Ensuite, il ne faut pas avoir peur de demander des retours. Le retour des gens est très important pour ajuster, apprendre, s’améliorer.
Enfin, une autre erreur serait de passer un peu trop de temps sur la précision et l’aspect technique et oublier le plaisir derrière. Ça reste un produit de partage et de convivialité.
Comment se passe le quotidien du coffee shop en cette période de confinement ?
(Nous sommes ouverts pour de la vente de grains de café et de boissons à emporter.)
Le commerce de quartier qui promeut l’artisanat est vraiment apparu comme un élément assez important en temps de covid. On sent qu’on a tous vécu quelque chose de complètement nouveau, qui chamboule tout le monde. J’ai l’impression que ça fait du bien à tout le monde de sortir et d’avoir un contact humain avec les barista. On reste sur ce flux de clientèle de quartier, avec beaucoup d'habitués. J’ai l'impression que ça crée un lien à l’échelle du quartier et de la ville, qui peut vite être impersonnelle. Les journées sont longues, mais on crée un lien qu’on garde avec ces gens qu’on voit tous les jours. C’est vecteur de lien social, ça contribue à dynamiser le quartier, et ça crée du passage, donc c’est vraiment positif d'avoir ce type de structure. On sent qu’il y a aussi une solidarité entre commerces similaires, je pense à la laiterie de Paris, En Vrac. ça a plus de sens de venir acheter du café ici qu’en grande surface, où il y a foule. C’est une démarche locale et solidaire.

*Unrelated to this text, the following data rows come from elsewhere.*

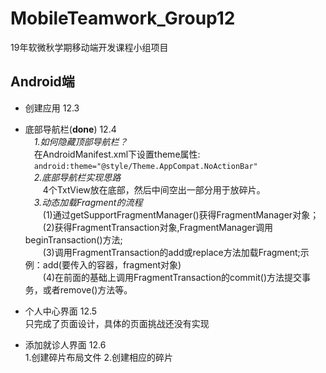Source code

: # MobileTeamwork_Group12
19年软微秋学期移动端开发课程小组项目
## Android端
- 创建应用 12.3
- 底部导航栏(**done**) 12.4    
&emsp;*1.如何隐藏顶部导航栏？*   
&emsp;在AndroidManifest.xml下设置theme属性:   
&emsp;<code>android:theme="@style/Theme.AppCompat.NoActionBar"</code>   
&emsp;*2.底部导航栏实现思路*   
&emsp;&emsp;4个TxtView放在底部，然后中间空出一部分用于放碎片。   
&emsp;*3.动态加载Fragment的流程*   
&emsp;&emsp;(1)通过getSupportFragmentManager()获得FragmentManager对象；  
&emsp;&emsp;(2)获得FragmentTransaction对象,FragmentManager调用beginTransaction()方法;   
&emsp;&emsp;(3)调用FragmentTransaction的add或replace方法加载Fragment;示例：add(要传入的容器，fragment对象)     
&emsp;&emsp;(4)在前面的基础上调用FragmentTransaction的commit()方法提交事务，或者remove()方法等。   

- 个人中心界面  12.5   
  只完成了页面设计，具体的页面挑战还没有实现
- 添加就诊人界面 12.6   
  1.创建碎片布局文件
  2.创建相应的碎片


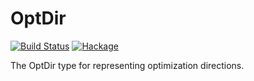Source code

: OptDir
======

[![Build Status](https://secure.travis-ci.org/msakai/haskell-optdir.png?branch=master)](http://travis-ci.org/msakai/haskell-optdir) [![Hackage](https://img.shields.io/hackage/v/OptDir.svg)](https://hackage.haskell.org/package/OptDir)

The OptDir type for representing optimization directions.
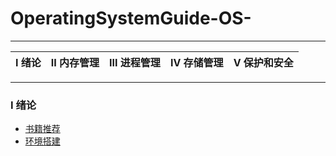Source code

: # OperatingSystemGuide-OS-   
---

| Ⅰ 绪论 | II  内存管理 | III  进程管理 | Ⅳ 存储管理 | V 保护和安全 |
| ------- | ------------- | ------------ | ----------- | ------------ |   

---  
### I 绪论  

 - [书籍推荐](OS/book.md)
 - [环境搭建](OS/统一环境/env.md)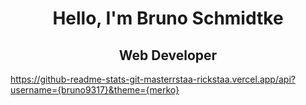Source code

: <h1 align="center">Hello, I'm Bruno Schmidtke</h1>

<h2 align="center">Web Developer</h2>

https://github-readme-stats-git-masterrstaa-rickstaa.vercel.app/api?username={bruno9317}&theme={merko}

<!--
**bruno9317/bruno9317** is a ✨ _special_ ✨ repository because its `README.md` (this file) appears on your GitHub profile.

Here are some ideas to get you started:

- 🔭 I’m currently working on ...
- 🌱 I’m currently learning ...
- 👯 I’m looking to collaborate on ...
- 🤔 I’m looking for help with ...
- 💬 Ask me about ...
- 📫 How to reach me: ...
- 😄 Pronouns: ...
- ⚡ Fun fact: ...
-->
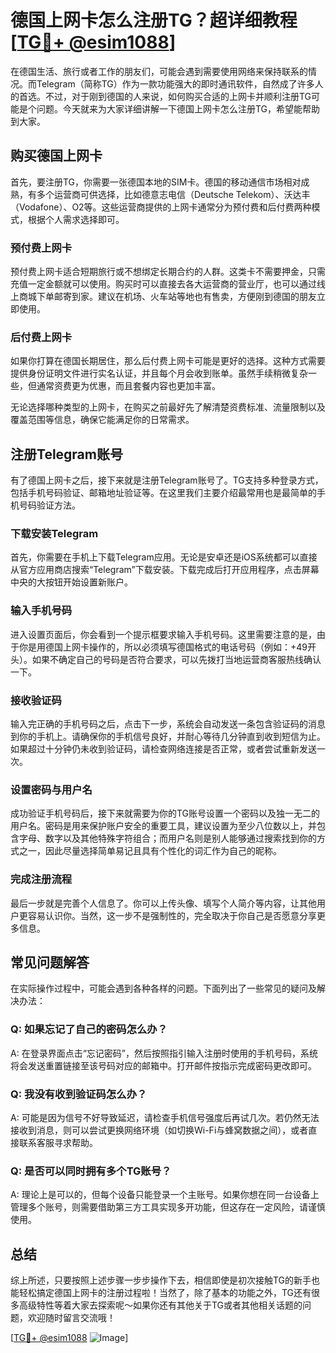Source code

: # 德国上网卡怎么注册TG？超详细教程[[TG💪+ @esim1088](https://t.me/s/esim1088)]

在德国生活、旅行或者工作的朋友们，可能会遇到需要使用网络来保持联系的情况。而Telegram（简称TG）作为一款功能强大的即时通讯软件，自然成了许多人的首选。不过，对于刚到德国的人来说，如何购买合适的上网卡并顺利注册TG可能是个问题。今天就来为大家详细讲解一下德国上网卡怎么注册TG，希望能帮助到大家。

## 购买德国上网卡

首先，要注册TG，你需要一张德国本地的SIM卡。德国的移动通信市场相对成熟，有多个运营商可供选择，比如德意志电信（Deutsche Telekom）、沃达丰（Vodafone）、O2等。这些运营商提供的上网卡通常分为预付费和后付费两种模式，根据个人需求选择即可。

### 预付费上网卡

预付费上网卡适合短期旅行或不想绑定长期合约的人群。这类卡不需要押金，只需充值一定金额就可以使用。购买时可以直接去各大运营商的营业厅，也可以通过线上商城下单邮寄到家。建议在机场、火车站等地也有售卖，方便刚到德国的朋友立即使用。

### 后付费上网卡

如果你打算在德国长期居住，那么后付费上网卡可能是更好的选择。这种方式需要提供身份证明文件进行实名认证，并且每个月会收到账单。虽然手续稍微复杂一些，但通常资费更为优惠，而且套餐内容也更加丰富。

无论选择哪种类型的上网卡，在购买之前最好先了解清楚资费标准、流量限制以及覆盖范围等信息，确保它能满足你的日常需求。

## 注册Telegram账号

有了德国上网卡之后，接下来就是注册Telegram账号了。TG支持多种登录方式，包括手机号码验证、邮箱地址验证等。在这里我们主要介绍最常用也是最简单的手机号码验证方法。

### 下载安装Telegram

首先，你需要在手机上下载Telegram应用。无论是安卓还是iOS系统都可以直接从官方应用商店搜索“Telegram”下载安装。下载完成后打开应用程序，点击屏幕中央的大按钮开始设置新账户。

### 输入手机号码

进入设置页面后，你会看到一个提示框要求输入手机号码。这里需要注意的是，由于你是用德国上网卡操作的，所以必须填写德国格式的电话号码（例如：+49开头）。如果不确定自己的号码是否符合要求，可以先拨打当地运营商客服热线确认一下。

### 接收验证码

输入完正确的手机号码之后，点击下一步，系统会自动发送一条包含验证码的消息到你的手机上。请确保你的手机信号良好，并耐心等待几分钟直到收到短信为止。如果超过十分钟仍未收到验证码，请检查网络连接是否正常，或者尝试重新发送一次。

### 设置密码与用户名

成功验证手机号码后，接下来就需要为你的TG账号设置一个密码以及独一无二的用户名。密码是用来保护账户安全的重要工具，建议设置为至少八位数以上，并包含字母、数字以及其他特殊字符组合；而用户名则是别人能够通过搜索找到你的方式之一，因此尽量选择简单易记且具有个性化的词汇作为自己的昵称。

### 完成注册流程

最后一步就是完善个人信息了。你可以上传头像、填写个人简介等内容，让其他用户更容易认识你。当然，这一步不是强制性的，完全取决于你自己是否愿意分享更多信息。

## 常见问题解答

在实际操作过程中，可能会遇到各种各样的问题。下面列出了一些常见的疑问及解决办法：

### Q: 如果忘记了自己的密码怎么办？
A: 在登录界面点击“忘记密码”，然后按照指引输入注册时使用的手机号码，系统将会发送重置链接至该号码对应的邮箱中。打开邮件按指示完成密码更改即可。

### Q: 我没有收到验证码怎么办？
A: 可能是因为信号不好导致延迟，请检查手机信号强度后再试几次。若仍然无法接收到消息，则可以尝试更换网络环境（如切换Wi-Fi与蜂窝数据之间），或者直接联系客服寻求帮助。

### Q: 是否可以同时拥有多个TG账号？
A: 理论上是可以的，但每个设备只能登录一个主账号。如果你想在同一台设备上管理多个账号，则需要借助第三方工具实现多开功能，但这存在一定风险，请谨慎使用。

## 总结

综上所述，只要按照上述步骤一步步操作下去，相信即使是初次接触TG的新手也能轻松搞定德国上网卡的注册过程啦！当然了，除了基本的功能之外，TG还有很多高级特性等着大家去探索呢～如果你还有其他关于TG或者其他相关话题的问题，欢迎随时留言交流哦！

[[TG💪+ @esim1088](https://t.me/s/esim1088) ![Image](https://i.postimg.cc/4NQfJmqS/Snipaste-2025-05-13-00-14-12.png)]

Quelle est ta routine café à la maison ?
De moins en moins de café à la maison, uniquement quand je reçois des gens ! Ça fait référence à ce moment partagé dont je parlais plus tôt. J’essaye d’être complètement différent de ce que je fais ici, donc pas du tout dans la précision : eau du robinet, réglages à l’arrache, et sans balance ! J’ai aussi redécouvert le thé dernièrement, qui a finalement beaucoup de points communs avec l’univers du café, quand on parle de fermentation, de température d’eau,... c’est assez complémentaire.
As-tu des recommandations de livres, revues, podcasts… ?

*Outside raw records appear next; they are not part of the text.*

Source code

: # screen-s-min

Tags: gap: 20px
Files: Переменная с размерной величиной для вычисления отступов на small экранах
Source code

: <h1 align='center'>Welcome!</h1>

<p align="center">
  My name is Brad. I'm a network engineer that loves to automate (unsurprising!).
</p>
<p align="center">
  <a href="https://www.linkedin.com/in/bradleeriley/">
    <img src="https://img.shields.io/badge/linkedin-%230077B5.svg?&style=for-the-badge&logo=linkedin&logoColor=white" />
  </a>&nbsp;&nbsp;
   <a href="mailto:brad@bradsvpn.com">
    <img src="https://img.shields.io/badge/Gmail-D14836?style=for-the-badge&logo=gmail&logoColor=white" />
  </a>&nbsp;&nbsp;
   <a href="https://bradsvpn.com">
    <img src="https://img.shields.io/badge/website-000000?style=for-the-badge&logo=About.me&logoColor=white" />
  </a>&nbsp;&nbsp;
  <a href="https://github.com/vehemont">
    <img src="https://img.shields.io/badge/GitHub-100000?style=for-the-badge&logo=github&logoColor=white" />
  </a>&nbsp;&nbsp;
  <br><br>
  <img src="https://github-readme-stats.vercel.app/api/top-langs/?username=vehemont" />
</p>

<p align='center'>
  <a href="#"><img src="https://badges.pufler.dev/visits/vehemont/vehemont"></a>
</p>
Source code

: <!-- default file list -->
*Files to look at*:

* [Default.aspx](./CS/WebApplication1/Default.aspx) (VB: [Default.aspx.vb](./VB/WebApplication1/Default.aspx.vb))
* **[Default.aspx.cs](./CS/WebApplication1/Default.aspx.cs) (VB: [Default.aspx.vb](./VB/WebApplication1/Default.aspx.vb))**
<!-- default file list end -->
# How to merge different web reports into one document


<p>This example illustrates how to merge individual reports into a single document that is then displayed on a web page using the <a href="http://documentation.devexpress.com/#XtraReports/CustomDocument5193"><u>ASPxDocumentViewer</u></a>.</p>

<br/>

Oui ! Alors pour suivre les actualités et grandes tendances qui traversent le café de spécialité, Standart, forcément. Intéressant, bien écrit, super bien documenté. Les réseaux sociaux sont aussi très utiles pour suivre tout ce qui se passe. Pour débuter, je recommande le livre de James Hoffman, The World Atlas of Coffee, c’est le A à Z du café sur les origines et les processus après-récolte. C’est un bon début. Enfin, un podcast que j’adore : Making Coffee de Lucia Solis. Sofia travaillait dans le milieu du vin en Californie et a ensuite décidé de mettre ses connaissances sur les fermentations et les process après-récolte au service du café. Le podcast couvre ses expérimentations, et elle détruit pas mal d’idées ancrées. C’est passionnant !
Thomas, le café parfait existe-t-il ?
C’est celui qui surprend et qu’on arrive à partager. Le moment café partagé, qui fait du bien, et qui est quand même bon car bien fait.